Sie alle müssen den im Blackout verloren gegangenen, ereignisreichen vorangegangenen Tag rekonstruieren. Das wiederum klingt nach “Dude, where’s my car”. Ist es aber natürlich auch nicht. Schließlich hat Düringer sein neues Werk zur “wuchtelfreien Zone” erklärt, wie er es sicherheitshalber für all jene, die das im Vorfeld nicht mitbekommen haben, vor Beginn des Stücks unübersehbar großlettrig auf die Bühne projezieren lässt. Erwartungshaltung, go home. Tendenziell hat die Warnung ihre Berechtigung. Typische Düringer-Sager, wie “meine mir Zugemutete” statt “meine mir Angetraute” sind deutlich in der Minderheit. Die Latte liegt diesmal höher und hintergründiger. “Inländer-Rum pur ?” Aber sicher: “Der Weg ist nicht immer das Ziel”.

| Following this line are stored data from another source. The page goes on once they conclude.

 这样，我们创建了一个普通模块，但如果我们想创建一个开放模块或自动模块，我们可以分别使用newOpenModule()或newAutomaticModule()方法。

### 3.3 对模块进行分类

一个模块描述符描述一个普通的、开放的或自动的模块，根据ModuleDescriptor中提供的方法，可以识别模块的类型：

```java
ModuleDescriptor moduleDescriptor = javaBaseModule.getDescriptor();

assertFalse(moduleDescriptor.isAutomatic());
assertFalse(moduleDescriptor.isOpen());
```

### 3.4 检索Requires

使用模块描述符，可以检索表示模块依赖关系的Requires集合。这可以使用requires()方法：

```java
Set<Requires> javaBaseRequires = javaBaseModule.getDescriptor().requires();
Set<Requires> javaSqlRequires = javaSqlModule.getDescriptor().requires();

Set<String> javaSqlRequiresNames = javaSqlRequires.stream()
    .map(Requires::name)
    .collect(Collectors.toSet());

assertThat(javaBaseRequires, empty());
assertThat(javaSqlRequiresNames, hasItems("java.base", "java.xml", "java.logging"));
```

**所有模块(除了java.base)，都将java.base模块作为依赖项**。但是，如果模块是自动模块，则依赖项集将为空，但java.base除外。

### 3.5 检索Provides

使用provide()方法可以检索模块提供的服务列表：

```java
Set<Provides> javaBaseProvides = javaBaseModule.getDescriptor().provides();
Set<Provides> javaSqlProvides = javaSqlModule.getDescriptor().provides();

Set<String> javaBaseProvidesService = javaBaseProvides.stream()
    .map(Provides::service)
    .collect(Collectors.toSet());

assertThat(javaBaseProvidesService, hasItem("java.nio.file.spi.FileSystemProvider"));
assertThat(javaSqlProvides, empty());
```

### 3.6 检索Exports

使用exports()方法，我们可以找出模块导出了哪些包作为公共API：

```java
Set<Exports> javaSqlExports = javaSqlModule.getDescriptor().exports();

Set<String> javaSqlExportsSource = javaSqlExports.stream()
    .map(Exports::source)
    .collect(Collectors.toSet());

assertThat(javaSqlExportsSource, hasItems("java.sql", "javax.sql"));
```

Düringer erliegt nur ganz selten der vermutlich naheliegenden Versuchung, die Komik direkt über den Alkohol zu spielen: lustig im Öl treibende, halbweiche Scherzkekse spart er weitgehend aus. Es ist die halbwegs ernüchterte Distanz zur vortägigen bsoffenen Gschicht, die es ihm ermöglicht, die Promille auf der Bühne im Zaum zu halten. Erst kommt der Alkohol, dann kommt die Tragik – und erst dann die Komik. Manchmal. Das heißt dann Tragikomik und ist natürlich weder für Düringer, noch überhaupt eine humoristische Novität : „Das Schöne am Witz ist”, erkannte ja einst schon Günther Paal treffend, “daß dahinter immer eine schreckliche Wahrheit steht. Natürlich steht hinter allem eine schreckliche Wahrheit, aber beim Witz steht zumindest ein Witz davor.”
Dramaturgisch raffiniert waren Düringers Programme bisher alle. Nur war der Blick auf die kunstvollen Konstruktionen bislang von nicht enden wollenden Scherz-Girlanden verhängt. In der “Viertelliterklasse” ist sie erstmals deutlich sichtbar. Ein fest gefügtes, vielschichtiges Gerüst, auf dem Düringer behände und wandlungsfähig umherhüpft, um seine vier Archetypen lebendig werden zu lassen. Und besonders eindrücklich vorzuführen, wie grausam das Leben Routine-Trinkern entgleitet : aus edlem Whiskey wird billiger Fusel, aus dem eigenen Kleinkind ein Erwachsener. Doch Stress und Frust kriegen es kaum mit.
Völlig deplaziert indes, dass er nach der Pause plötzlich einen zeigefingernden Vergleich zu hierzulande illegalen Drogen zieht. Und dass er ganz am Schluss als Düringer himself auf der Bühne steht und Schmäh führt wie in alten Zeiten, ist vermutlich als ausbaufähiges Zugeständnis an einen gewissen Teil seiner Klientel eingeplant. Für den versöhnlichen Nachgeschmack. Denn ein wuchtelarmes und schmähreduziertes Programm über die Armseligkeit maßlosen Alkoholkonsums wird wohl einigen Fans sauer aufstoßen. Eine Seltenheit im Kabarett : Die Zielgruppe der Kritik wird jeden Abend eine Abordnung ins Publikum entsenden. Aber wurscht, trink ma wos. Es glauben ja auch noch immer viele, dass “Benzinbrüder” ein lustiges Programm über schnelle Autos war. “Wenn die Leute nachher sagen, das war ein spannender Abend”, hatte Düringer vorab gemeint, “wäre das für mich das größte Kompliment.” Kompliment, Herr Düringer.